Objectives Impending death is poorly recognised. Many undergraduate healthcare professionals will not have experience of meeting or caring for someone who is dying. As death can occur in any setting, at any time, it is vital that all healthcare students, regardless of the setting they go on to work in, have end-of-life care (EOLC) training. The aim was to determine current palliative care training at the undergraduate level, in multiple professions, in recognising and communicating dying.

Methods Current UK undergraduate courses in medicine, adult nursing, occupational therapy, social work and physiotherapy were included.
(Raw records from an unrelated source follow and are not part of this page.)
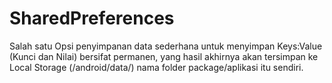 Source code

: # SharedPreferences

Salah satu Opsi penyimpanan data sederhana untuk menyimpan Keys:Value (Kunci dan Nilai) bersifat permanen, yang hasil akhirnya
akan tersimpan ke Local Storage (/android/data/) nama folder package/aplikasi itu sendiri.
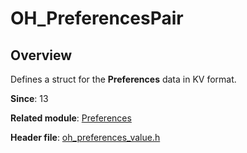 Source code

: # OH_PreferencesPair
<!--Kit: ArkData-->
<!--Subsystem: DistributedDataManager-->
<!--Owner: @ding_dong_dong-->
<!--Designer: @ding_dong_dong-->
<!--Tester: @yippo; @logic42-->
<!--Adviser: @ge-yafang-->

## Overview

Defines a struct for the **Preferences** data in KV format.

**Since**: 13

**Related module**: [Preferences](capi-preferences.md)

**Header file**: [oh_preferences_value.h](capi-oh-preferences-value-h.md)
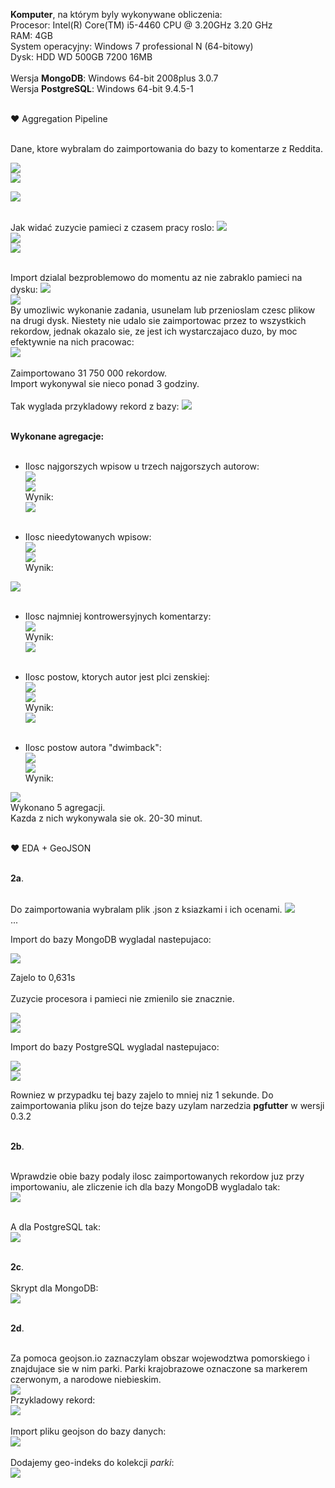 <B>Komputer</b>, na którym byly wykonywane obliczenia: <br>
    Procesor: Intel(R) Core(TM) i5-4460 CPU @ 3.20GHz 3.20 GHz<br>
    RAM: 4GB<br>
    System operacyjny: Windows 7 professional N (64-bitowy)<br>
    Dysk: HDD WD 500GB 7200 16MB<br><br>
    Wersja <b>MongoDB</b>: Windows 64-bit 2008plus 3.0.7<br>
    Wersja <b>PostgreSQL</b>: Windows 64-bit 9.4.5-1<br><br>

♥ Aggregation Pipeline<br><br>

Dane, ktore wybralam do zaimportowania do bazy to komentarze z Reddita.

<img src="http://i1315.photobucket.com/albums/t589/incube91/nosql2/1_zpsncnnem9s.png">
<br>
<img src="http://i1315.photobucket.com/albums/t589/incube91/nosql2/2_zpsknzhi2y2.png"><br>

<img src="http://i1315.photobucket.com/albums/t589/incube91/nosql2/3_zpshproszov.png"><br><br>

Jak widać zuzycie pamieci z czasem pracy roslo:
<img src="http://i1315.photobucket.com/albums/t589/incube91/nosql2/4_zps0iihg54r.png"><br>
<img src="http://i1315.photobucket.com/albums/t589/incube91/nosql2/5_zpsqqscpcte.png"><br>
<img src="http://i1315.photobucket.com/albums/t589/incube91/nosql2/6_zpslbbhdebp.png"><br><br>

Import dzialal bezproblemowo do momentu az nie zabraklo pamieci na dysku:
<img src="http://i1315.photobucket.com/albums/t589/incube91/nosql2/7_zps4yy5f5qb.png"><br>
<img src="http://i1315.photobucket.com/albums/t589/incube91/nosql2/8_zpsfukfi8cj.png"><br>
By umozliwic wykonanie zadania, usunelam lub przenioslam czesc plikow na drugi dysk.
Niestety nie udalo sie zaimportowac przez to wszystkich rekordow, jednak okazalo sie, ze jest ich wystarczajaco duzo, by moc efektywnie na nich pracowac:<br>
<img src="http://i1315.photobucket.com/albums/t589/incube91/nosql2/9_zpsnozgm1b0.png">
<br><br>
Zaimportowano 31 750 000 rekordow. <br>
Import wykonywal sie nieco ponad 3 godziny. <br><br>
Tak wyglada przykladowy rekord z bazy: 
<img src="http://i1315.photobucket.com/albums/t589/incube91/nosql2/10_zpss5yxxs8p.png"><br><br>

<b>Wykonane agregacje:</b>
<br><br>
- Ilosc najgorszych wpisow u trzech najgorszych autorow:<br>
<img src="http://i1315.photobucket.com/albums/t589/incube91/nosql2/12_zpsz1xg8thr.png"><br>
<img src="http://i1315.photobucket.com/albums/t589/incube91/nosql2/11_zpsogtxhywn.png"><br>
Wynik:<br>
<img src="http://i1315.photobucket.com/albums/t589/incube91/nosql2/13_zpstaetzalg.png"><br><br>

- Ilosc nieedytowanych wpisow:<br>
<img src="http://i1315.photobucket.com/albums/t589/incube91/nosql2/18_zps2kw9dypv.png"><br>
<img src="http://i1315.photobucket.com/albums/t589/incube91/nosql2/21_zpsjc5w9gx6.png"><br>
Wynik:<br>
<img src="http://i1315.photobucket.com/albums/t589/incube91/nosql2/22_zpsyj5ugbwf.png">
<br><br>

- Ilosc najmniej kontrowersyjnych komentarzy:<br>
<img src="http://i1315.photobucket.com/albums/t589/incube91/nosql2/27_zpsa9wiem8e.png"><br>
Wynik:<br>
<img src="http://i1315.photobucket.com/albums/t589/incube91/nosql2/28_zpsxwbcqeyo.png"><br><br>

- Ilosc postow, ktorych autor jest plci zenskiej:<br>
<img src="http://i1315.photobucket.com/albums/t589/incube91/nosql2/30_zpsx3vx30re.png"><br>
<img src="http://i1315.photobucket.com/albums/t589/incube91/nosql2/31_zps14fzle0s.png"><br>
Wynik:<br>
<img src="http://i1315.photobucket.com/albums/t589/incube91/nosql2/32_zps0ly2nvql.png"><br><br>

- Ilosc postow autora "dwimback":<br>
<img src="http://i1315.photobucket.com/albums/t589/incube91/nosql2/34_zpspvwlad3q.png"><br>
<img src="http://i1315.photobucket.com/albums/t589/incube91/nosql2/35_zpsa31m5j7z.png"><br>
Wynik:<br>
<img src="http://i1315.photobucket.com/albums/t589/incube91/nosql2/36_zpsw7fv7niu.png">

<br>
Wykonano 5 agregacji.<br>
Kazda z nich wykonywala sie ok. 20-30 minut. <br><br>
    
♥ EDA + GeoJSON<br><br>

<b>2a</b>.<br><br>

Do zaimportowania wybralam plik .json z ksiazkami i ich ocenami. 
<img src="http://i1315.photobucket.com/albums/t589/incube91/nosql/24_zpsgerafsck.png"><br>
...

Import do bazy MongoDB wygladal nastepujaco:

<img src="http://i1315.photobucket.com/albums/t589/incube91/nosql/7_zpsedq3zwvy.png">

Zajelo to 0,631s
<br><br>
Zuzycie procesora i pamieci nie zmienilo sie znacznie. <br>

<img src="http://i1315.photobucket.com/albums/t589/incube91/nosql/8_zpssgtrp1mt.png"><br>
<img src="http://i1315.photobucket.com/albums/t589/incube91/nosql/9_zpsvm9niw1n.png"><br>

Import do bazy PostgreSQL wygladal nastepujaco:<br>

<img src="http://i1315.photobucket.com/albums/t589/incube91/nosql/21_zpsyzczlkaa.png"><br>
<img src="http://i1315.photobucket.com/albums/t589/incube91/nosql/22_zpsg8nhyvql.png"><br>

Rowniez w przypadku tej bazy zajelo to mniej niz 1 sekunde. Do zaimportowania pliku json do tejze bazy uzylam narzedzia <b>pgfutter</b> w wersji 0.3.2<br><br>


<b>2b</b>.<br><br>

Wprawdzie obie bazy podaly ilosc zaimportowanych rekordow juz przy importowaniu, ale zliczenie ich dla bazy MongoDB wygladalo tak:<br>
<img src="http://i1315.photobucket.com/albums/t589/incube91/nosql/10_zpsf6n1qel9.png"><br><br>

A dla PostgreSQL tak: <br>
<img src="http://i1315.photobucket.com/albums/t589/incube91/nosql/23_zps4jwqnqk9.png"> <br><br>

<b>2c</b>.<br><br>
Skrypt dla MongoDB:<br>
<img src="http://i1315.photobucket.com/albums/t589/incube91/nosql/25_zpsch34kol7.png"><br><br>

<b>2d</b>.<br><br>

Za pomoca geojson.io zaznaczylam obszar wojewodztwa pomorskiego i znajdujace sie w nim parki. Parki krajobrazowe oznaczone sa markerem czerwonym, a narodowe niebieskim.<br>
<img src="http://i1315.photobucket.com/albums/t589/incube91/nosql/26_zpscreugqjw.png"><br>
Przykladowy rekord:<br>
<img src="http://i1315.photobucket.com/albums/t589/incube91/nosql/27_zpsixyqdxkn.png"><br><br>
Import pliku geojson do bazy danych:<br>
<img src="http://i1315.photobucket.com/albums/t589/incube91/nosql/17_zpszstlid0n.png"><br><br>
Dodajemy geo-indeks do kolekcji <i>parki</i>:<br>
<img src="http://i1315.photobucket.com/albums/t589/incube91/nosql/18_zpsy9t6ng70.png"><br><br>


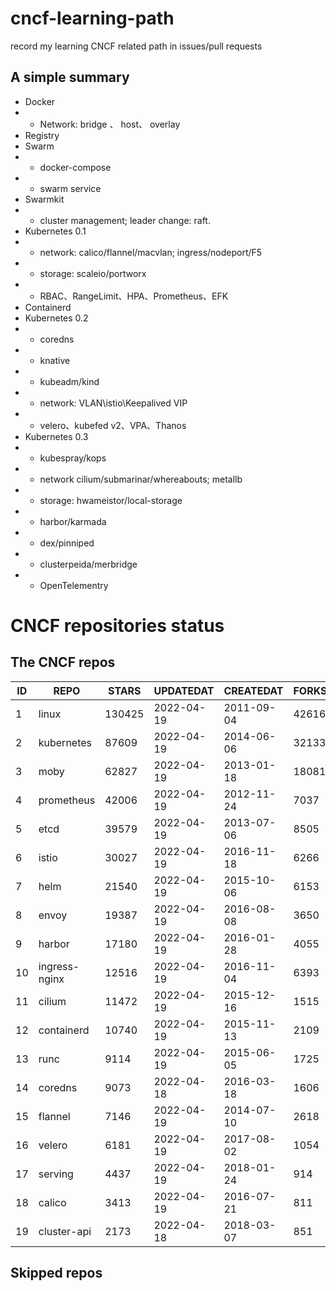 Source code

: # cncf-learning-path
record my learning CNCF related path in issues/pull requests

## A simple summary
- Docker
- - Network: bridge 、 host、 overlay
- Registry
- Swarm
- - docker-compose
- - swarm service
- Swarmkit
- - cluster management; leader change: raft.
- Kubernetes 0.1
- - network: calico/flannel/macvlan; ingress/nodeport/F5
- - storage: scaleio/portworx
- - RBAC、RangeLimit、HPA、Prometheus、EFK
- Containerd
- Kubernetes 0.2
- - coredns
- - knative
- - kubeadm/kind
- - network: VLAN\istio\Keepalived VIP
- - velero、kubefed v2、VPA、Thanos
- Kubernetes 0.3
- - kubespray/kops
- - network cilium/submarinar/whereabouts; metallb
- - storage: hwameistor/local-storage
- - harbor/karmada
- - dex/pinniped
- - clusterpeida/merbridge
- - OpenTelementry

# CNCF repositories status
<!--START_SECTION:github_repos-->
## The CNCF repos
| ID |     REPO      | STARS  | UPDATEDAT  | CREATEDAT  | FORKSCOUNT |
|----|---------------|--------|------------|------------|------------|
|  1 | linux         | 130425 | 2022-04-19 | 2011-09-04 |      42616 |
|  2 | kubernetes    |  87609 | 2022-04-19 | 2014-06-06 |      32133 |
|  3 | moby          |  62827 | 2022-04-19 | 2013-01-18 |      18081 |
|  4 | prometheus    |  42006 | 2022-04-19 | 2012-11-24 |       7037 |
|  5 | etcd          |  39579 | 2022-04-19 | 2013-07-06 |       8505 |
|  6 | istio         |  30027 | 2022-04-19 | 2016-11-18 |       6266 |
|  7 | helm          |  21540 | 2022-04-19 | 2015-10-06 |       6153 |
|  8 | envoy         |  19387 | 2022-04-19 | 2016-08-08 |       3650 |
|  9 | harbor        |  17180 | 2022-04-19 | 2016-01-28 |       4055 |
| 10 | ingress-nginx |  12516 | 2022-04-19 | 2016-11-04 |       6393 |
| 11 | cilium        |  11472 | 2022-04-19 | 2015-12-16 |       1515 |
| 12 | containerd    |  10740 | 2022-04-19 | 2015-11-13 |       2109 |
| 13 | runc          |   9114 | 2022-04-19 | 2015-06-05 |       1725 |
| 14 | coredns       |   9073 | 2022-04-18 | 2016-03-18 |       1606 |
| 15 | flannel       |   7146 | 2022-04-19 | 2014-07-10 |       2618 |
| 16 | velero        |   6181 | 2022-04-19 | 2017-08-02 |       1054 |
| 17 | serving       |   4437 | 2022-04-19 | 2018-01-24 |        914 |
| 18 | calico        |   3413 | 2022-04-19 | 2016-07-21 |        811 |
| 19 | cluster-api   |   2173 | 2022-04-18 | 2018-03-07 |        851 |



## Skipped repos
<!--END_SECTION:github_repos-->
All courses received an email asking what training is currently offered in the recognition and communication of dying, and what time was dedicated to this.

Results A total of 73/198 (37%) courses responded to the request for information. 18/20 medical courses provided training in recognising when patients were dying (median 2 hours), and 17/20 provided training in the communication of dying (median 3 hours). 80% (43/54) of nursing and allied health professional courses provided some training in EOLC. Many of the course organisers expressed frustration at the lack of resources, funding and time to include more training. Those courses with more palliative care provision often had a ‘champion’ to advocate for it.

Conclusions Training in EOLC was inconsistent across courses and professions. Further research is needed to understand how to remove the barriers identified and to improve the consistency of current training.

  • palliative care
  • education
  • death

Data availability statement

The data set supporting the conclusions of this article is included within the article.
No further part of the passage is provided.